У меня в палатке в феврале стояли сибиряки-уральцы: здоровые такие мужчины были эти бойцы — мои санитары. И вот они говорили: «Ольга Николаевна, ведь эти дети мертвые!» Говоришь: «Нет, они живые, у них еще бьется сердечко, они живые. А то, что у них были такие безжизненные глаза, это лишь оттого, что они очень были истощены. Часто у них, у этих детей, на личике даже росли волосики.

— Как у старичков?

— Да. Мы их и называли маленькими глубокими старичками. Когда эти дети попадали в палатку, у них отсутствовали и сила, и воля, и движения не было (не то что у наших сейчас детей). Бывало, возьмешь их ручонку — тонкой-тонкой кожицей обтянута. И все косточки буквально через эту кожицу можно было пересчитать. И вот когда шофер приходил и сообщал, что машина готова, что можно их снова погрузить в автобус, дети, знаете ли, такое сопротивление оказывали! Они не хотели уходить из тепла. Они чувствовали, что им здесь уделили внимание, что им дали кусочек сухарика, сладкого чаю. Они сопротивлялись. Ну, мы уговаривали, что еще в лучшее место попадете, вам там дадут супу, дадут мягкую булочку, там вас будут лечить и там будет еще теплее. Хорошо вам будет. Я говорю: «Мы будем вас сопровождать до самой Кобоны». И приходилось порой сопровождать машины до самой Кобоны, для того чтобы успокоить малышей. Видя, что мы с ними едем, они успокаивались. А глазки их были настолько мертвые, знаете, даже никакого блеска не было, мертвые глаза, как стеклянные, если можно так выразиться. Когда вот этот сухарик давали, у них на миг появлялся блеск, а потом как-то моментально этот блеск тушился».

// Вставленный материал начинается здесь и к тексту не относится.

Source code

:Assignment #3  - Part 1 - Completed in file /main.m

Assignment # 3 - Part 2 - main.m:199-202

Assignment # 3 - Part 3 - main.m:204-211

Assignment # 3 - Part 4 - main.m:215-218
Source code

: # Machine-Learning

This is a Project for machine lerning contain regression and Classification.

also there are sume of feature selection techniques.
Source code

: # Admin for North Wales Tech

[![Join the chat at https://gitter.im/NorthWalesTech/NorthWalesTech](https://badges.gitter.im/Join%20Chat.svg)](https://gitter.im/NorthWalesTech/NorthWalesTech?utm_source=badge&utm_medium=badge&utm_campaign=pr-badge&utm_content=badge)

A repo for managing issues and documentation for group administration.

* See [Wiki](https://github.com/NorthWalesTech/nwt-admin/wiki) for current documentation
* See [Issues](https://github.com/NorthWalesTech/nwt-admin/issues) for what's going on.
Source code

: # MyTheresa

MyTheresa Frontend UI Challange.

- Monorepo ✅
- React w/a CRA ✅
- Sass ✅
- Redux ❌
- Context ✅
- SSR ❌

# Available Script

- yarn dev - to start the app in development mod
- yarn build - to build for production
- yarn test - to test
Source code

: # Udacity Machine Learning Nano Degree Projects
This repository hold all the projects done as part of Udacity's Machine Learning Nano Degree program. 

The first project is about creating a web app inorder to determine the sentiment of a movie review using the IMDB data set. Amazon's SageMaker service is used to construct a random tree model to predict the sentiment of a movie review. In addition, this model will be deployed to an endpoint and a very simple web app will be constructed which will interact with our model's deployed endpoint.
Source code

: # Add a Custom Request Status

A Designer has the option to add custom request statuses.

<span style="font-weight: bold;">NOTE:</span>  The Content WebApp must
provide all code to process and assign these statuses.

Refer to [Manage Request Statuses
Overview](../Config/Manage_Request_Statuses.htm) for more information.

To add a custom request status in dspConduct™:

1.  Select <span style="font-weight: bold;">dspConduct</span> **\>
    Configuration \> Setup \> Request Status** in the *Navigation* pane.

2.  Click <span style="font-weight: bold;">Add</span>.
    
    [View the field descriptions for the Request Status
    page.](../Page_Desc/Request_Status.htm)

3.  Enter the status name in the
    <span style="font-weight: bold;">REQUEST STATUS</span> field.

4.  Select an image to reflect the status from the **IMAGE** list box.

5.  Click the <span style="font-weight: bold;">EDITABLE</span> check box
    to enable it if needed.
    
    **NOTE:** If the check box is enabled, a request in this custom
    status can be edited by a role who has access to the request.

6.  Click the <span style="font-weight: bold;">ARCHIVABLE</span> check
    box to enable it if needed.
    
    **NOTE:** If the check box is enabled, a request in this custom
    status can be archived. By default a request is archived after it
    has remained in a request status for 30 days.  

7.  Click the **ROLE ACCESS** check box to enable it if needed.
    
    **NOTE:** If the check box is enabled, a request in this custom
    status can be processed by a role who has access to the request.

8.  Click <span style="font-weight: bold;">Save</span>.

Это о детях самых маленьких, еще ничего не сознававших, не понимавших, о тех, которые, выжив, сегодня сами ничего рассказать не могут. Они не помнят. Они были в возрасте, когда живут еще без памяти. Если ныне и появляются перед ними какие-то смутные картины раннего детства, то расшифровать их значение они не могут.


Из всего выслушанного, записанного несколько рассказов выделялись значительностью и памятью, правдой чувств, донесенных сквозь годы. И в первую очередь рассказ Марии Ивановны Дмитриевой (проспект Газа, 54). Правда, Марию Ивановну надо видеть рассказывающей или хотя бы голос ее слышать, чтобы прочувствовать ее блокадную повесть на всю глубину. Но раз уж не рассказ ее слушаете, а читаете запись, то хоть что-то надо сказать о ней самой.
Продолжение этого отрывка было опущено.